Can you solve this equation?（二分）

Description

Now,given the equation 8*x^4 + 7*x^3 + 2*x^2 + 3*x + 6 == Y,can you find its solution between 0 and 100;

Now please try your lucky.


Input

The first line of the input contains an integer T(1<=T<=100) which means the number of test cases.
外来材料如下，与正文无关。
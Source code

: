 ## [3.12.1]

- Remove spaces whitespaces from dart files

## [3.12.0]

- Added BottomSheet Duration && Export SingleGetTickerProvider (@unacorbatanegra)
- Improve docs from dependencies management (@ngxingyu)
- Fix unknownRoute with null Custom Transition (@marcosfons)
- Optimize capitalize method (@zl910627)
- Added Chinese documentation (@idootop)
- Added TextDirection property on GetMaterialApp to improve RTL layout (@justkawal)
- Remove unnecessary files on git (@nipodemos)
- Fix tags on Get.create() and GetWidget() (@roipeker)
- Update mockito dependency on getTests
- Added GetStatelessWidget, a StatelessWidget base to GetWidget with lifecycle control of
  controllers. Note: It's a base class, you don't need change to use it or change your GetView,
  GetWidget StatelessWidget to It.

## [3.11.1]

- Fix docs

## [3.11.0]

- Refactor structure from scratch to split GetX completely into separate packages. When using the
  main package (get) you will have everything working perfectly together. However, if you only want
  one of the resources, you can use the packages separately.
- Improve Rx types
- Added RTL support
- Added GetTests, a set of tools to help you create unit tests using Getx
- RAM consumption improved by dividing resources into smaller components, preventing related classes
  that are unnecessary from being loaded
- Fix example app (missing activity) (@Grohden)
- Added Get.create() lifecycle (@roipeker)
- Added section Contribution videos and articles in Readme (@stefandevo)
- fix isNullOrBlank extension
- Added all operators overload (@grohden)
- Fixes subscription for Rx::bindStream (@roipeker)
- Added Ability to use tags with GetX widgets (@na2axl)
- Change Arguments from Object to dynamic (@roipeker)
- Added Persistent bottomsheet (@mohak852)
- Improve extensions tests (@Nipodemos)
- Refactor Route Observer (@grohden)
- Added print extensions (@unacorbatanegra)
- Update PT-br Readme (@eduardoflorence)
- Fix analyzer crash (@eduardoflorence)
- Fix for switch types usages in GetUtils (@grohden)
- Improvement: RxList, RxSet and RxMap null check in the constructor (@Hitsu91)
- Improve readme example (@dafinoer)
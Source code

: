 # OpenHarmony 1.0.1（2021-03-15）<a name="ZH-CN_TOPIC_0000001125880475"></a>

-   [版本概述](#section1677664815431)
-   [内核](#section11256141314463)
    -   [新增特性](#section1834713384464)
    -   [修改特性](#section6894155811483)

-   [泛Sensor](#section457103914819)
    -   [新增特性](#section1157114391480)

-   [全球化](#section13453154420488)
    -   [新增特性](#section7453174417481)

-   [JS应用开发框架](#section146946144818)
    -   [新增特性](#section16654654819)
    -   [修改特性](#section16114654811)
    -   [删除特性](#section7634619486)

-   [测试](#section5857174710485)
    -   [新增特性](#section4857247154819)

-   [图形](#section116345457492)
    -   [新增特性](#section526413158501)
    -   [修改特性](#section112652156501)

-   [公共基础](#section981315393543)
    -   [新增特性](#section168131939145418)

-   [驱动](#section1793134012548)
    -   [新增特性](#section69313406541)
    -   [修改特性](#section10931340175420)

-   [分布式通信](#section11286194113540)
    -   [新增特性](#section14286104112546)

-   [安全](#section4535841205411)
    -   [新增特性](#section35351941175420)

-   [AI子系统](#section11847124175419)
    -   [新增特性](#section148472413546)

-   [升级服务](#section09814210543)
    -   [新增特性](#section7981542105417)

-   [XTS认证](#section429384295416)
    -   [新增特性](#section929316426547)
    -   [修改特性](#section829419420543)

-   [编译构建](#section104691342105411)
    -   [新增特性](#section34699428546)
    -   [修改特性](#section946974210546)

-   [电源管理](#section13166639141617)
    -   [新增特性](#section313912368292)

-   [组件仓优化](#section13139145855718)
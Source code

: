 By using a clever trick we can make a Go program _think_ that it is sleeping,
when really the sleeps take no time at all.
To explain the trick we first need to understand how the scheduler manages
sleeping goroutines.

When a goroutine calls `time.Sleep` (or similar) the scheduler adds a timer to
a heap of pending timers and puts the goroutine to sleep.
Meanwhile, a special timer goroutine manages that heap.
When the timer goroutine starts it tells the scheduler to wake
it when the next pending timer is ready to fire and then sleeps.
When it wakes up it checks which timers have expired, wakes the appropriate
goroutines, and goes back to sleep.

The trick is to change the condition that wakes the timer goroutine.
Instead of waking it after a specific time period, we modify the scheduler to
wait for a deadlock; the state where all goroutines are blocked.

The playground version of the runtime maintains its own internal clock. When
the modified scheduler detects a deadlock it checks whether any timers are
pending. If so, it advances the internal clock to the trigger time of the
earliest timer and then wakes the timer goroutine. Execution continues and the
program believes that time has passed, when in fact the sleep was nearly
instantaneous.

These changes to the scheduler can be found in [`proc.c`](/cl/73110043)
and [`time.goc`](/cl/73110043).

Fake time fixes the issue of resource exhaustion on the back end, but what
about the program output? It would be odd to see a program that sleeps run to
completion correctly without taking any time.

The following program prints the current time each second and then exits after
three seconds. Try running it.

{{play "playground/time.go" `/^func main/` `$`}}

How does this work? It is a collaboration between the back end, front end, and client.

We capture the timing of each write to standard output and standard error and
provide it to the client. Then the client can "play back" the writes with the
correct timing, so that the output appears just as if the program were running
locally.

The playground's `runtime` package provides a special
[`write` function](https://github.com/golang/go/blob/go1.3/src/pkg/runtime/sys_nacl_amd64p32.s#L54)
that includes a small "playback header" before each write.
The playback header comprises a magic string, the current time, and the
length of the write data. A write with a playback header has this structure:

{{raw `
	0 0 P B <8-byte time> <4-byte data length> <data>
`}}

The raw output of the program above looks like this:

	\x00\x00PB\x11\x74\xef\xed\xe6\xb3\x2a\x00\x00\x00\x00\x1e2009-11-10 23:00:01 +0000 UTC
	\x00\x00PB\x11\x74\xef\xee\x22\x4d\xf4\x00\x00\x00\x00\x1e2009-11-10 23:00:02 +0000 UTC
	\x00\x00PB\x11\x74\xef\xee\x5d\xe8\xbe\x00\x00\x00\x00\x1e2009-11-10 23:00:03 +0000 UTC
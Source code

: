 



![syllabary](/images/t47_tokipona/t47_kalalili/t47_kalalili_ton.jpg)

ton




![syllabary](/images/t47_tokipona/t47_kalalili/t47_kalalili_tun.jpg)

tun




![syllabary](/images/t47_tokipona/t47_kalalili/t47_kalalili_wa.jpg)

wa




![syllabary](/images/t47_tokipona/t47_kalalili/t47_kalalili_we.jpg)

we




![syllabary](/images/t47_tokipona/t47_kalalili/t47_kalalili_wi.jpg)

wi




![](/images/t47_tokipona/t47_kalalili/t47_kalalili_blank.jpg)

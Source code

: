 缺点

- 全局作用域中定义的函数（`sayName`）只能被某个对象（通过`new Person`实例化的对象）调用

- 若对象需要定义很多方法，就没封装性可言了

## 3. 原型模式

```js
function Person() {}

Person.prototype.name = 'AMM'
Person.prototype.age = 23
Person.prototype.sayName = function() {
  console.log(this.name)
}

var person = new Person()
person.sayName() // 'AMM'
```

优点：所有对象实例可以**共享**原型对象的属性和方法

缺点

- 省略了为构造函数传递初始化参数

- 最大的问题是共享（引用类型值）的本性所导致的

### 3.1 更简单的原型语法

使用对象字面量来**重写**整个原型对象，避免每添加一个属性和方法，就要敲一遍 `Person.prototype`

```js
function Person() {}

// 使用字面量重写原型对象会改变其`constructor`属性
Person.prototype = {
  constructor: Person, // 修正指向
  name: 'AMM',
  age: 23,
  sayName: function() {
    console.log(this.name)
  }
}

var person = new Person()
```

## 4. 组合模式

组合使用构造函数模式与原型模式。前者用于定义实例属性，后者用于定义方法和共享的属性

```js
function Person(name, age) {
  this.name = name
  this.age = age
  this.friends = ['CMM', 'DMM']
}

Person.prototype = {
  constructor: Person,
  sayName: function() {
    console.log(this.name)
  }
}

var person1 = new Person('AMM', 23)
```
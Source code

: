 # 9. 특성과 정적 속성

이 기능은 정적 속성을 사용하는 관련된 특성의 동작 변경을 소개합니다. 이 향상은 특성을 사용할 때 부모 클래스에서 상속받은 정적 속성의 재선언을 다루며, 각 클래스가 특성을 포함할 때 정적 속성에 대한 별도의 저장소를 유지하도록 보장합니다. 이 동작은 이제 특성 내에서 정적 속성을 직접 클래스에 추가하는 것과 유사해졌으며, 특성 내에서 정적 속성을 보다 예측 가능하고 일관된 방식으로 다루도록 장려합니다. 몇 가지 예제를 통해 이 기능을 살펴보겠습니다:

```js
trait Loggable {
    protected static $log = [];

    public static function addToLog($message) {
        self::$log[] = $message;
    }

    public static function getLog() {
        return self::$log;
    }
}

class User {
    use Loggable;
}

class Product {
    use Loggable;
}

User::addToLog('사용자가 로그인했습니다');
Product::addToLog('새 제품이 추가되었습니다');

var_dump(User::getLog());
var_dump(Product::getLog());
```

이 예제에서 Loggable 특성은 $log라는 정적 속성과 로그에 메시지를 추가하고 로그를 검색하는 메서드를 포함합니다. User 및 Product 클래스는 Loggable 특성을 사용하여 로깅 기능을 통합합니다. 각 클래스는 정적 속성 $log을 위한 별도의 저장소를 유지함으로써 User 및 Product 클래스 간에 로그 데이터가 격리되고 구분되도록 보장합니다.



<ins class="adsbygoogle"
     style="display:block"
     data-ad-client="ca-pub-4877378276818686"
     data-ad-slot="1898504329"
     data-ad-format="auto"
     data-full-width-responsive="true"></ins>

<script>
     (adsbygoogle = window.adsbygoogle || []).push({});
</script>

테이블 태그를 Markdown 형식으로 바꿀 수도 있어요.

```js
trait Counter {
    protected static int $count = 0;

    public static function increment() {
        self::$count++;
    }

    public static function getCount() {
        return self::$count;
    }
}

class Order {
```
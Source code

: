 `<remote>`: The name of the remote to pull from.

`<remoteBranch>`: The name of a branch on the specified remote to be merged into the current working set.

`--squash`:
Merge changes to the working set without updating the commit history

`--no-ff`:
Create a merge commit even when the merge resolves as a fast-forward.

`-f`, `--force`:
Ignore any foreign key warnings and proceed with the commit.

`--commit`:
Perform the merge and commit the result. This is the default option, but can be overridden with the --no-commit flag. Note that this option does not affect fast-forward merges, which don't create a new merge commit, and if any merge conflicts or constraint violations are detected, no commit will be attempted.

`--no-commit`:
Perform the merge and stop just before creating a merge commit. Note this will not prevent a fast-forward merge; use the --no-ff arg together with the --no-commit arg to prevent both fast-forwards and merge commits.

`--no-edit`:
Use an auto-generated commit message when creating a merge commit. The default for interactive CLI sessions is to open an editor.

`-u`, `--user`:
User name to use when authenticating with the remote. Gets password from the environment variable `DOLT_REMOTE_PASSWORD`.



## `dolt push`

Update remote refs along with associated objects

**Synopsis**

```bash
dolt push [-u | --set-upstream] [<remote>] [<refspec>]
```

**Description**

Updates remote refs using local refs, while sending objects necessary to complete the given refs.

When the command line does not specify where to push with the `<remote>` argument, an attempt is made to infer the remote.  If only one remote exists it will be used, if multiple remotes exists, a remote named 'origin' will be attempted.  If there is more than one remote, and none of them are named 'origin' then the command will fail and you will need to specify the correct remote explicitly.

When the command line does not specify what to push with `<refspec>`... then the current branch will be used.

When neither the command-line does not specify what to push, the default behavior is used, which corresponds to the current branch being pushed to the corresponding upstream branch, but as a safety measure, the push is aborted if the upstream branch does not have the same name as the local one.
Then T lines follow, each line has a real number Y (fabs(Y) <= 1e10);


Output

For each test case, you should just output one real number(accurate up to 4 decimal places),which is the solution of the equation,or “No solution!”,if there is no solution for the equation between 0 and 100.


Sample Input

2
100
-4

Sample Output

1.6152
No solution!

解题思路：

简单的二分，为了避免纠结精度和临界点问题可以把x的范围开的大一些，题目给的是0~100，我开了-1~101，只要x不在0~100以内就说明无解。

AC代码：

#include <iostream>
#include <cstdio>
using namespace std;
bool flag(double x,double y)
{
    if(8 * x * x * x * x + 7 * x * x * x + 2 * x * x + 3 * x + 6 >= y)
        return true;
    else
        return false;
}
int main()
{
    int t;
    double y;
    scanf("%d", &t);
    while(t--)
    {
        scanf("%lf", &y);
        double low = -1, high = 101, mid;
        while(high - low > 1e-8)
        {
            mid = (high + low) / 2;
            if(flag(mid,y))
                high = mid;
            else
                low = mid;
        }
        if(low < 0 || low > 100)
            printf("No solution!\n");
        else
            printf("%.4lf\n",low);
    }
    return 0;
}